In a related aspect of the subject invention, an addressing scheme can also be employed for specifying the application program interface (API), and the devices that communication thereto is desired, wherein the bus abstraction system can act as an interface. Accordingly, such addressing component can provide a standard way for the various applications to refer to the devices on the bus or network. Moreover, semantics can be provided for: a streaming component, a bulk transfer component and a clock synchronization component. The streaming component can typically satisfy latency requirements and delivery of time sensitive information in a reliable manner. Like wise, the bulk transfer component can facilitate transfer of low priority items and messages without impacting the operation of the messaging transport component and the streaming component. The clock synchronization component can facilitate distribution of high accuracy clock across the bus, for example by employing a respective clock synchronization that each bus naturally implements, so that devices can synchronize or that they have some time base that will be shared with respect to that bus.

The subject invention can facilitate, interaction between an application that is unfamiliar with a bus technology with that bus. As such, the application can employ the bus and interact therewith, without typically knowing the specifics of the bus technology. In a related aspect, such abstraction can be positioned over a network, to treat the network as a bus, so that applications interacting with devices on networks can employ the same abstraction for communication. For example, the abstraction system can serve as a common language between devices that communicate over various networks, between applications and buses, between processes on a computer, and the like.

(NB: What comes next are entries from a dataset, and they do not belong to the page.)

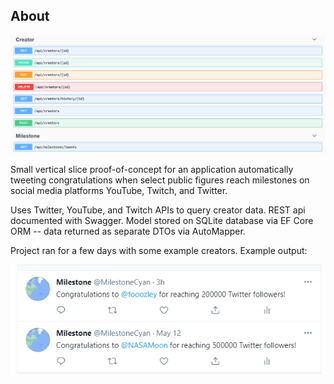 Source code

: ## About
![Image of API Swagger UI](https://github.com/jdkramhoft/Owlbear/blob/master/images/swagger.png?raw=true)

Small vertical slice proof-of-concept for an application automatically tweeting congratulations when select public figures reach milestones on social media platforms YouTube, Twitch, and Twitter.

Uses Twitter, YouTube, and Twitch APIs to query creator data. REST api documented with Swagger. Model stored on SQLite database via EF Core ORM -- data returned as separate DTOs via AutoMapper.

Project ran for a few days with some example creators. Example output:

![Image of Bot Tweeting](https://github.com/jdkramhoft/Owlbear/blob/master/images/twitterresults.png?raw=true)


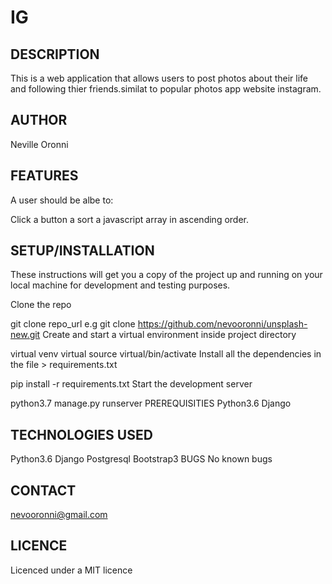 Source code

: # IG

## DESCRIPTION

This is a web application that allows users to post photos about their life and following thier friends.similat to popular photos app website instagram.

## AUTHOR

Neville Oronni

## FEATURES

A user should be albe to:

Click a button a sort a javascript array in ascending order.

## SETUP/INSTALLATION

These instructions will get you a copy of the project up and running on your local machine for development and testing purposes.

Clone the repo

git clone repo_url e.g git clone https://github.com/nevooronni/unsplash-new.git
Create and start a virtual environment inside project directory

virtual venv virtual
source virtual/bin/activate
Install all the dependencies in the file > requirements.txt

pip install -r requirements.txt
Start the development server

python3.7 manage.py runserver
PREREQUISITIES
Python3.6
Django

## TECHNOLOGIES USED

Python3.6
Django
Postgresql
Bootstrap3
BUGS
No known bugs

## CONTACT

nevooronni@gmail.com

## LICENCE

Licenced under a MIT licence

In a further aspect of the invention, in a protocol based bus technology, such as a USB, IEEE1394 and the like, the abstraction system can be implemented via an adaptation component that is associated with each bus technology. Such adaptation component can enable a bus or a network to implement the abstraction system of the subject invention, wherein from the application side the bus abstraction can appear uniform, even though the adaptation components can operate differently for a particular bus technology. Such an arrangement can encourage re-use of device specific applications and device drivers across multiple bus technologies, which can permit leverage of intellectual investment in a single device model across a plurality of such bus technologies.

In a further aspect of the subject invention, typically no change to wire protocols of existing buses is required, as such devices are currently bound to their respective buses, e.g., the invention serves as programming model for the implementation of existing device models. Accordingly, a single application program interface (API) can be provided to send messages over a plurality of different buses, and support a device class, regardless of the bus type or protocol.

Moreover, a bus driver can expose an abstraction in accordance with another aspect of the invention. In terms of layering, such driver can be positioned below a driver that understands a bus hardware involved for a particular machine. Such a model can provide for an easy to use abstraction for networks, as well as a stable programming model under which networking protocols can evolve without requiring applications to be modified. Moreover, in a context of inter process communication, the invention can allow clients and services to exploit rich transport capabilities easily, regardless of location. It is to be appreciated that other properties of the wireless medium, such as varying channel characteristics that can result in changing data rates or even changing topologies, can be compensated by balancing resources among the various connections.

In yet a further aspect of the subject invention, the bus abstraction, when applied to driver models allows the unification of protocol buses and load/store buses (e.g., CPI). Accordingly, device class support can be shared among, load/store buses, protocol buses and Internet Protocol (IP) connected devices.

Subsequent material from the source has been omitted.